We use a number of cloud based systems and single sign-on is a key feature we look for. No other product we use charges for this feature. You could even argue it's simpler because Microsoft handles the login and management of users and passwords.
Is there a way to use SAML without needing to purchase the identity product?
Hi Jason,
From the time you posted this question to today, Identity Manager has been launched officially and re-branded to Atlassian Access.
We heard the concerns of our customers regarding the pricing for the product during the Early Access Program and we've made solid changes to it, we'd like to ask you and other community members from this question to check again on the URL below and use the calculator from the first URL, the second URL has FAQs regarding the licensing.
As an example of the change, 2000 users would mean a bill of $ 6,000/month, now with the change the bill is $ 3,250/month, the annual licensing carries the discount equal to 2 months as well.

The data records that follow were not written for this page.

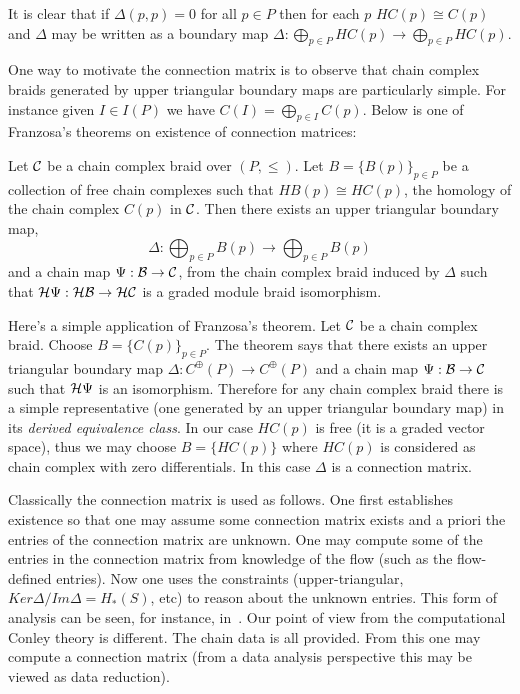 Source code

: It is clear that if $\Delta(p,p)=0$ for all $p\in P$ then for each $p$ $HC(p)\cong C(p)$ and $\Delta$ may be written as a boundary map $\Delta:\bigoplus_{p\in P} HC(p)\to \bigoplus_{p\in P} HC(p)$.

One way to motivate the connection matrix is to observe that chain complex braids generated by upper triangular boundary maps are particularly simple.  For instance given $I\in I(P)$ we have $C(I) = \bigoplus_{p\in I} C(p)$.  Below is one of Franzosa's theorems on existence of connection matrices:

\begin{thm}
Let ${\mathcal C}$ be a chain complex braid over $(P,\leq)$.  Let $B=\{B(p)\}_{p\in P}$ be a collection of free chain complexes such that $HB(p) \cong HC(p)$, the homology of the chain complex $C(p)$ in ${\mathcal C}$.  Then there exists an upper triangular boundary map, $$\Delta:\bigoplus_{p\in P} B(p)\to \bigoplus_{p\in P}B(p)$$ and a chain map $\Psi:{\mathcal B}\to {\mathcal C}$, from the chain complex braid induced by $\Delta$ such that ${\mathcal H}\Psi:{\mathcal H}{\mathcal B}\to {\mathcal H}{\mathcal C}$ is a graded module braid isomorphism.
\end{thm}

Here's a simple application of Franzosa's theorem.  Let ${\mathcal C}$ be a chain complex braid.  Choose $B = \{C(p)\}_{p\in P}$.  The theorem says that there exists an upper triangular boundary map $\Delta:C^\oplus(P)\to C^\oplus(P)$ and a chain map $\Psi:{\mathcal B}\to {\mathcal C}$ such that ${\mathcal H}\Psi$ is an isomorphism.  Therefore for any chain complex braid there is a simple representative (one generated by an upper triangular boundary map) in its {\em derived equivalence class}.  In our case $HC(p)$ is free (it is a graded vector space), thus we may choose $B=\{HC(p)\}$ where $HC(p)$ is considered as chain complex with zero differentials.  In this case $\Delta$ is a connection matrix.


\begin{rem}
Classically the connection matrix is used as follows.  One first establishes existence so that one may assume some connection matrix exists and a priori the entries of the connection matrix are unknown.  One may compute some of the entries in the connection matrix from knowledge of the flow (such as the flow-defined entries).  Now one uses the constraints (upper-triangular, $Ker\Delta/Im\Delta = H_*(S)$, etc) to reason about the unknown entries.  This form of analysis can be seen, for instance, in~\cite{}.  Our point of view from the computational Conley theory is different.  The chain data is all provided.  From this one may compute a connection matrix (from a data analysis perspective this may be viewed as data reduction). 
\end{rem}


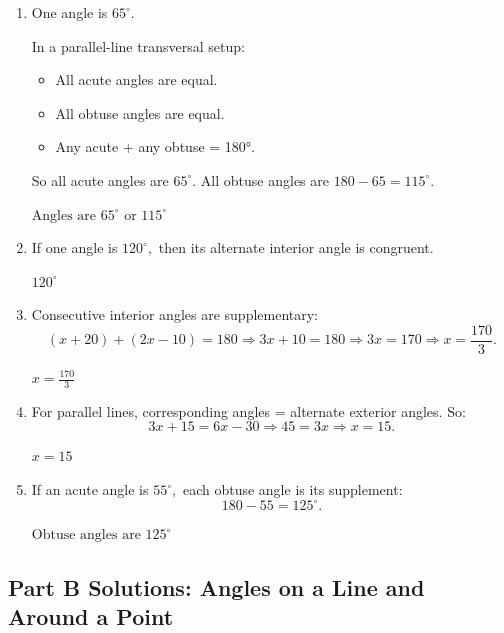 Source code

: \documentclass[14pt]{extarticle}
\begin{document}
\begin{enumerate}
  \item One angle is \(65^\circ.\)

  In a parallel-line transversal setup:
  \begin{itemize}
    \item All acute angles are equal.
    \item All obtuse angles are equal.
    \item Any acute + any obtuse = 180°.
  \end{itemize}

  So all acute angles are \(65^\circ.\)  
  All obtuse angles are \(180 - 65 = 115^\circ.\)

  \(\boxed{\text{Angles are }65^\circ \text{ or }115^\circ}\)

  \item If one angle is \(120^\circ,\) then its alternate interior angle is congruent.

  \(\boxed{120^\circ}\)

  \item Consecutive interior angles are supplementary:
  \[
  (x + 20) + (2x - 10) = 180
  \Rightarrow 3x + 10 = 180
  \Rightarrow 3x = 170
  \Rightarrow x = \frac{170}{3}.
  \]

  \(\boxed{x = \tfrac{170}{3}}\)

  \item For parallel lines, corresponding angles = alternate exterior angles.  
  So:
  \[
  3x + 15 = 6x - 30
  \Rightarrow 45 = 3x
  \Rightarrow x = 15.
  \]

  \(\boxed{x = 15}\)

  \item If an acute angle is \(55^\circ,\) each obtuse angle is its supplement:
  \[
  180 - 55 = 125^\circ.
  \]

  \(\boxed{\text{Obtuse angles are }125^\circ}\)
\end{enumerate}

\subsection*{Part B Solutions: Angles on a Line and Around a Point}
\end{document}
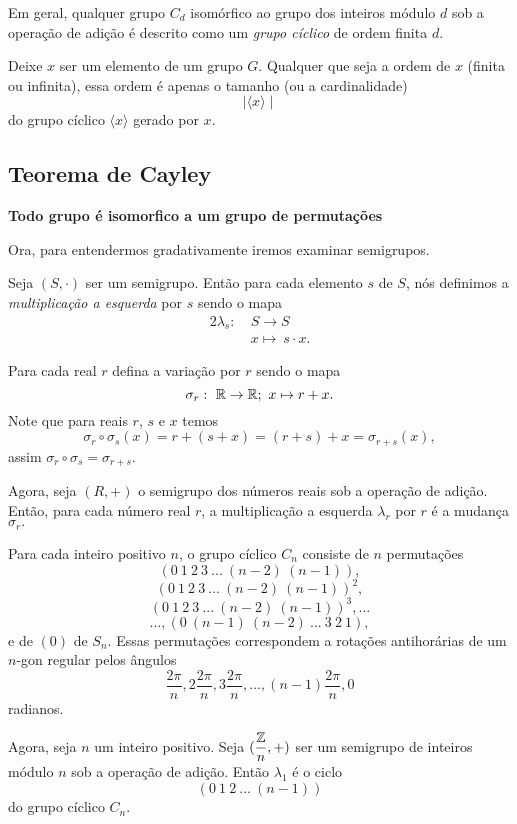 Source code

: Em geral, qualquer grupo $C_{d}$ isomórfico ao grupo dos inteiros módulo $d$ sob a operação de adição é descrito como um \emph{grupo cíclico} de ordem finita $d$.
\begin{stat}
  Deixe $x$ ser um elemento de um grupo $G$. Qualquer que seja a ordem de $x$ (finita ou infinita), essa ordem é apenas o tamanho (ou a cardinalidade) $$\mid \langle x \rangle \mid$$ do grupo cíclico $\langle x \rangle$ gerado por $x$. 
\end{stat}

\subsection{Teorema de Cayley}
\begin{center}
  \Large \color{red} \textbf{Todo grupo é isomorfico a um grupo de permutações}
\end{center}
Ora, para entendermos gradativamente iremos examinar semigrupos.

Seja $(S,\cdot)$ ser um semigrupo. Então para cada elemento $s$ de $S$, nós definimos a \emph{multiplicação a esquerda} por $s$ sendo o mapa  
\begin{alignat}{2}
  \lambda_{s}:\ &S \to S\nonumber\\
  &x \mapsto\ s \cdot x. \nonumber
\end{alignat}

\begin{exmp}
  Para cada real $r$ defina a variação por $r$ sendo o mapa $$\sigma_{r}:\ \mathbb{R} \to \mathbb{R};\ x \mapsto r + x.$$
  Note que para reais $r$, $s$ e $x$ temos $$\sigma_{r} \circ \sigma_{s} (x) = r + (s+x) = (r+s) + x = \sigma_{r+s}(x),$$ assim $\sigma_{r} \circ \sigma_{s} = \sigma_{r+s}$.

  Agora, seja $(R,+)$ o semigrupo dos números reais sob a operação de adição. Então, para cada número real $r$, a multiplicação a esquerda $\lambda_{r}$ por $r$ é a mudança $\sigma_{r}.$
\end{exmp}
\begin{exmp}
  Para cada inteiro positivo $n$, o grupo cíclico $C_{n}$ consiste de $n$ permutações $$\left(0\ 1\ 2\ 3\ ...\ (n-2)\ (n-1)\right),$$ $$\left(0\ 1\ 2\ 3\ ...\ (n-2)\ (n-1)\right)^{2},$$ $$\left(0\ 1\ 2\ 3\ ...\ (n-2)\ (n-1)\right)^{3}, ...$$ $$... ,\left(0\ (n-1)\ (n-2)\ ...\ 3\ 2\ 1\right),$$ e de $(0)$ de $S_{n}$. Essas permutações correspondem a rotações antihorárias de um $n$-gon regular pelos ângulos
  $$\dfrac{2\pi}{n}, 2\dfrac{2\pi}{n}, 3\dfrac{2\pi}{n}, ... , (n-1)\dfrac{2\pi}{n}, 0$$ radianos.

  Agora, seja $n$ um inteiro positivo. Seja $(\dfrac{\mathbb{Z}}{n}, +)$ ser um semigrupo de inteiros módulo $n$ sob a operação de adição. Então $\lambda_{1}$ é o ciclo $$(0\ 1\ 2\ ...\ (n-1))$$ do grupo cíclico $C_{n}$.
\end{exmp}


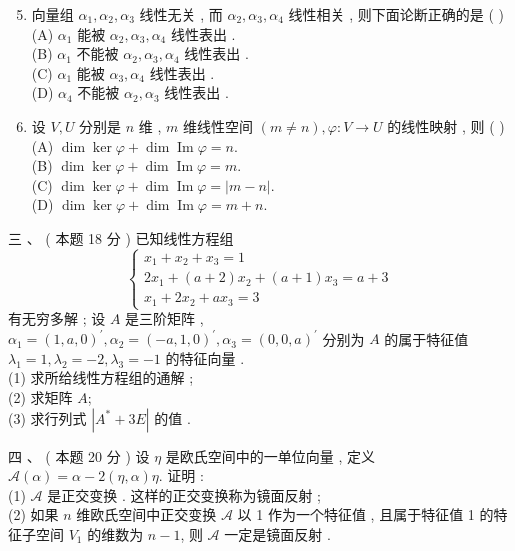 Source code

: \documentclass[10pt]{article}
\begin{document}
{\begin{enumerate}
  \setcounter{enumi}{4}
  \item  向量组  $\alpha_{1}, \alpha_{2}, \alpha_{3}$  线性无关 ,  而  $\alpha_{2}, \alpha_{3}, \alpha_{4}$  线性相关 ,  则下面论断正确的是 ( )\\
(A) $\alpha_{1}$  能被  $\alpha_{2}, \alpha_{3}, \alpha_{4}$  线性表出 .\\
(B) $\alpha_{1}$  不能被  $\alpha_{2}, \alpha_{3}, \alpha_{4}$  线性表出 .\\
(C) $\alpha_{1}$  能被  $\alpha_{3}, \alpha_{4}$  线性表出 .\\
(D) $\alpha_{4}$  不能被  $\alpha_{2}, \alpha_{3}$  线性表出 .

  \item  设  $V, U$  分别是  $n$  维 , $m$  维线性空间  $(m \neq n), \varphi: V \rightarrow U$  的线性映射 ,  则 ( )\\
(A) $\operatorname{dim} \operatorname{ker} \varphi+\operatorname{dim} \operatorname{Im} \varphi=n$.\\
(B) $\operatorname{dim} \operatorname{ker} \varphi+\operatorname{dim} \operatorname{Im} \varphi=m$.\\
(C) $\operatorname{dim} \operatorname{ker} \varphi+\operatorname{dim} \operatorname{Im} \varphi=|m-n|$.\\
(D) $\operatorname{dim} \operatorname{ker} \varphi+\operatorname{dim} \operatorname{Im} \varphi=m+n$.

\end{enumerate}
 三 、 ( 本题  18  分 )  已知线性方程组 
$$
\left\{\begin{array}{l}
x_{1}+x_{2}+x_{3}=1 \\
2 x_{1}+(a+2) x_{2}+(a+1) x_{3}=a+3 \\
x_{1}+2 x_{2}+a x_{3}=3
\end{array}\right.
$$
 有无穷多解 ;  设  $A$  是三阶矩阵 , $\alpha_{1}=(1, a, 0)^{\prime}, \alpha_{2}=(-a, 1,0)^{\prime}, \alpha_{3}=(0,0, a)^{\prime}$  分别为  $A$  的属于特征值  $\lambda_{1}=1, \lambda_{2}=-2, \lambda_{3}=-1$  的特征向量 .\\
(1)  求所给线性方程组的通解 ;\\
(2)  求矩阵  $A$;\\
(3)  求行列式  $\left|A^{*}+3 E\right|$  的值 .

 四 、 ( 本题  20  分 )  设  $\eta$  是欧氏空间中的一单位向量 ,  定义  $\mathscr{A}(\alpha)=\alpha-2(\eta, \alpha) \eta$.  证明 :\\
(1) $\mathscr{A}$  是正交变换 .  这样的正交变换称为镜面反射 ;\\
(2)  如果  $n$  维欧氏空间中正交变换  $\mathscr{A}$  以  1  作为一个特征值 ,  且属于特征值  1  的特征子空间  $V_{1}$  的维数为  $n-1$,  则  $\mathscr{A}$  一定是镜面反射 .

}
\end{document}
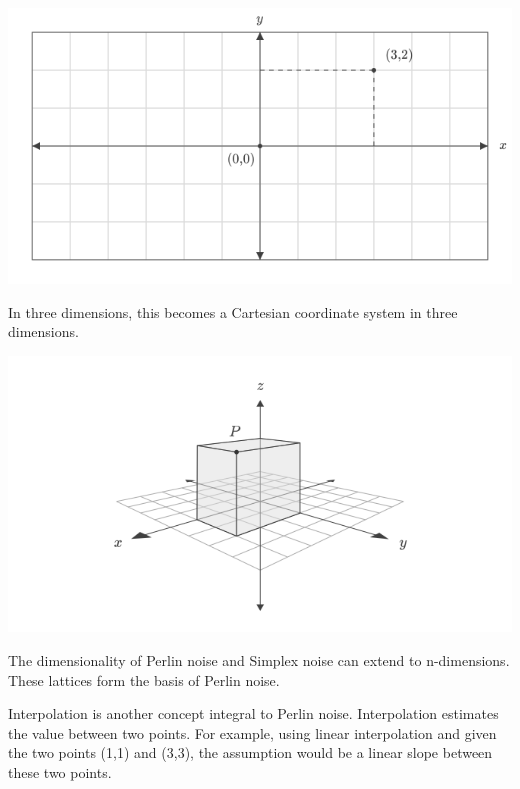 \documentclass[10pt]{report}
\begin{document}
		\begin{minipage}{\textwidth}
			\centering
			\includegraphics[scale=.35]{2d}
			\label{fig:2d}
		\end{minipage}
	
		In three dimensions, this becomes a Cartesian coordinate system in three dimensions.
		
		\begin{minipage}{\textwidth}
			\centering
			\includegraphics[scale=.5]{3d}
			\label{fig:3d}
		\end{minipage}
	
		The dimensionality of Perlin noise and Simplex noise can extend to n-dimensions. These lattices form the basis of Perlin noise.
		
		Interpolation is another concept integral to Perlin noise. Interpolation estimates the value between two points. For example, using linear interpolation and given the two points (1,1) and (3,3), the assumption would be a linear slope between these two points. 
		
\end{document}
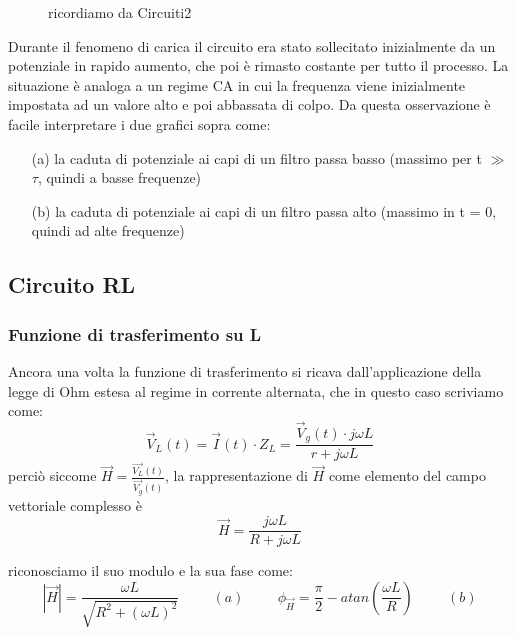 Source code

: \documentclass{article}
\theoremstyle{definition}
\begin{document}
\begin{figure}[!h]
\caption{ricordiamo da Circuiti2}
\caption*{}
\label{fig:RC_daCircuiti2}
\end{figure}

\noindent Durante il fenomeno di carica il circuito era stato sollecitato inizialmente da un potenziale in rapido aumento, che poi è rimasto costante per tutto il processo. La situazione è analoga a un regime CA in cui la frequenza viene inizialmente impostata ad un valore alto e poi abbassata di colpo. Da questa osservazione è facile interpretare i due grafici sopra come:
\begin{enumerate}
    \item[(a)] la caduta di potenziale ai capi di un filtro passa basso (massimo per t \(\gg\) \(\tau\), quindi a basse frequenze) 
    \item[(b)] la caduta di potenziale ai capi di un filtro passa alto (massimo in t = 0, quindi ad alte frequenze)
\end{enumerate}

\pagebreak
\subsection{Circuito RL}
\subsubsection{Funzione di trasferimento su L}
Ancora una volta la funzione di trasferimento si ricava dall'applicazione della legge di Ohm estesa al regime in corrente alternata, che in questo caso scriviamo come:
\[\vec{V}_{L}(t) = \vec{I}(t) \cdot Z_{L} = \frac{\vec{V}_{g}(t) \cdot j\omega L }{r + j\omega L}\]
perciò siccome \(\vec{H} = \frac{\vec{V_{L}}(t)}{\vec{V_{g}}(t)}\), la rappresentazione di \(\vec{H}\) come elemento del campo vettoriale complesso è
\[\vec{H} = \frac{j \omega L}{R + j \omega L}\]

riconosciamo il suo modulo e la sua fase come:
\[ \left| \vec{H} \right| = \frac{\omega L}{\sqrt{R^{2} + (\omega L )^{2}}}\hspace{1cm} (a)\hspace{1cm} \phi_{\vec{H}} = \frac{\pi}{2} - atan\left(\frac{\omega L }{R}\right)\hspace{1cm} (b)\]
\end{document}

Additionally, administrators that used Jira Service Desk to serve internal users as customers will still be able to offer SSO for these portal-only users (Without product licenses) without cost to the Atlassian Access billing, more information below as well:
We hope that these changes will make the product more fit to your company's requirements!
Rodrigo Becker
Atlassian Cloud Support
Still way too expensive.
If you use Google, it's built in at no extra cost. Use Microsoft and you want $30 a year per user just to log in.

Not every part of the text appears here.